# Exercise data:
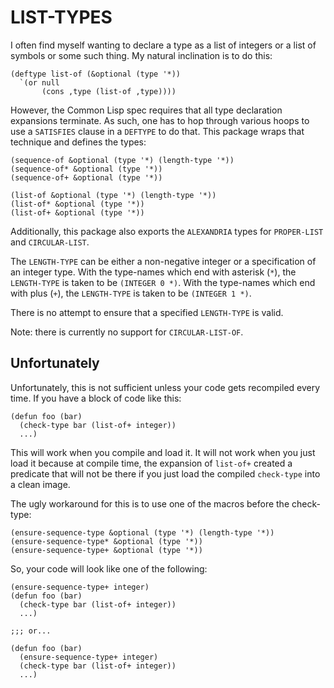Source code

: LIST-TYPES
==========

I often find myself wanting to declare a type as a list of integers or
a list of symbols or some such thing.  My natural inclination is to do
this:

    (deftype list-of (&optional (type '*))
      `(or null
           (cons ,type (list-of ,type))))

However, the Common Lisp spec requires that all type declaration
expansions terminate.  As such, one has to hop through various hoops
to use a `SATISFIES` clause in a `DEFTYPE` to do that.  This package
wraps that technique and defines the types:

    (sequence-of &optional (type '*) (length-type '*))
    (sequence-of* &optional (type '*))
    (sequence-of+ &optional (type '*))

    (list-of &optional (type '*) (length-type '*))
    (list-of* &optional (type '*))
    (list-of+ &optional (type '*))

Additionally, this package also exports the `ALEXANDRIA` types for
`PROPER-LIST` and `CIRCULAR-LIST`.

The `LENGTH-TYPE` can be either a non-negative integer or a
specification of an integer type.  With the type-names which end with
asterisk (`*`), the `LENGTH-TYPE` is taken to be `(INTEGER 0 *)`.
With the type-names which end with plus (`+`), the `LENGTH-TYPE` is
taken to be `(INTEGER 1 *)`.

There is no attempt to ensure that a specified `LENGTH-TYPE` is valid.

Note: there is currently no support for `CIRCULAR-LIST-OF`.

Unfortunately
-------------

Unfortunately, this is not sufficient unless your code gets recompiled
every time.  If you have a block of code like this:

    (defun foo (bar)
      (check-type bar (list-of+ integer))
      ...)

This will work when you compile and load it.  It will not work when
you just load it because at compile time, the expansion of `list-of+`
created a predicate that will not be there if you just load the
compiled `check-type` into a clean image.

The ugly workaround for this is to use one of the macros before the check-type:

    (ensure-sequence-type &optional (type '*) (length-type '*))
    (ensure-sequence-type* &optional (type '*))
    (ensure-sequence-type+ &optional (type '*))

So, your code will look like one of the following:

    (ensure-sequence-type+ integer)
    (defun foo (bar)
      (check-type bar (list-of+ integer))
      ...)

    ;;; or...

    (defun foo (bar)
      (ensure-sequence-type+ integer)
      (check-type bar (list-of+ integer))
      ...)
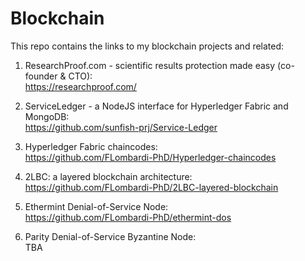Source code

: # Blockchain

This repo contains the links to my blockchain projects and related:

1. ResearchProof.com - scientific results protection made easy (co-founder & CTO):<br />
https://researchproof.com/

2. ServiceLedger - a NodeJS interface for Hyperledger Fabric and MongoDB:<br />
https://github.com/sunfish-prj/Service-Ledger

3. Hyperledger Fabric chaincodes:<br />
https://github.com/FLombardi-PhD/Hyperledger-chaincodes

4. 2LBC: a layered blockchain architecture:<br />
https://github.com/FLombardi-PhD/2LBC-layered-blockchain

5. Ethermint Denial-of-Service Node:<br />
https://github.com/FLombardi-PhD/ethermint-dos

6. Parity Denial-of-Service Byzantine Node:<br />
TBA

# Task statement:
Without the pictures, print the whole listing exactly as given.

# Task response:
Source code

: LIST-TYPES
==========

I often find myself wanting to declare a type as a list of integers or
a list of symbols or some such thing.  My natural inclination is to do
this:

    (deftype list-of (&optional (type '*))
      `(or null
           (cons ,type (list-of ,type))))

However, the Common Lisp spec requires that all type declaration
expansions terminate.  As such, one has to hop through various hoops
to use a `SATISFIES` clause in a `DEFTYPE` to do that.  This package
wraps that technique and defines the types:

    (sequence-of &optional (type '*) (length-type '*))
    (sequence-of* &optional (type '*))
    (sequence-of+ &optional (type '*))

    (list-of &optional (type '*) (length-type '*))
    (list-of* &optional (type '*))
    (list-of+ &optional (type '*))

Additionally, this package also exports the `ALEXANDRIA` types for
`PROPER-LIST` and `CIRCULAR-LIST`.

The `LENGTH-TYPE` can be either a non-negative integer or a
specification of an integer type.  With the type-names which end with
asterisk (`*`), the `LENGTH-TYPE` is taken to be `(INTEGER 0 *)`.
With the type-names which end with plus (`+`), the `LENGTH-TYPE` is
taken to be `(INTEGER 1 *)`.

There is no attempt to ensure that a specified `LENGTH-TYPE` is valid.

Note: there is currently no support for `CIRCULAR-LIST-OF`.

Unfortunately
-------------

Unfortunately, this is not sufficient unless your code gets recompiled
every time.  If you have a block of code like this:

    (defun foo (bar)
      (check-type bar (list-of+ integer))
      ...)

This will work when you compile and load it.  It will not work when
you just load it because at compile time, the expansion of `list-of+`
created a predicate that will not be there if you just load the
compiled `check-type` into a clean image.

The ugly workaround for this is to use one of the macros before the check-type:

    (ensure-sequence-type &optional (type '*) (length-type '*))
    (ensure-sequence-type* &optional (type '*))
    (ensure-sequence-type+ &optional (type '*))

So, your code will look like one of the following:

    (ensure-sequence-type+ integer)
    (defun foo (bar)
      (check-type bar (list-of+ integer))
      ...)

    ;;; or...

    (defun foo (bar)
      (ensure-sequence-type+ integer)
      (check-type bar (list-of+ integer))
      ...)
Source code

: # Blockchain

This repo contains the links to my blockchain projects and related:

1. ResearchProof.com - scientific results protection made easy (co-founder & CTO):<br />
https://researchproof.com/

2. ServiceLedger - a NodeJS interface for Hyperledger Fabric and MongoDB:<br />
https://github.com/sunfish-prj/Service-Ledger

3. Hyperledger Fabric chaincodes:<br />
https://github.com/FLombardi-PhD/Hyperledger-chaincodes

4. 2LBC: a layered blockchain architecture:<br />
https://github.com/FLombardi-PhD/2LBC-layered-blockchain

5. Ethermint Denial-of-Service Node:<br />
https://github.com/FLombardi-PhD/ethermint-dos

6. Parity Denial-of-Service Byzantine Node:<br />
TBA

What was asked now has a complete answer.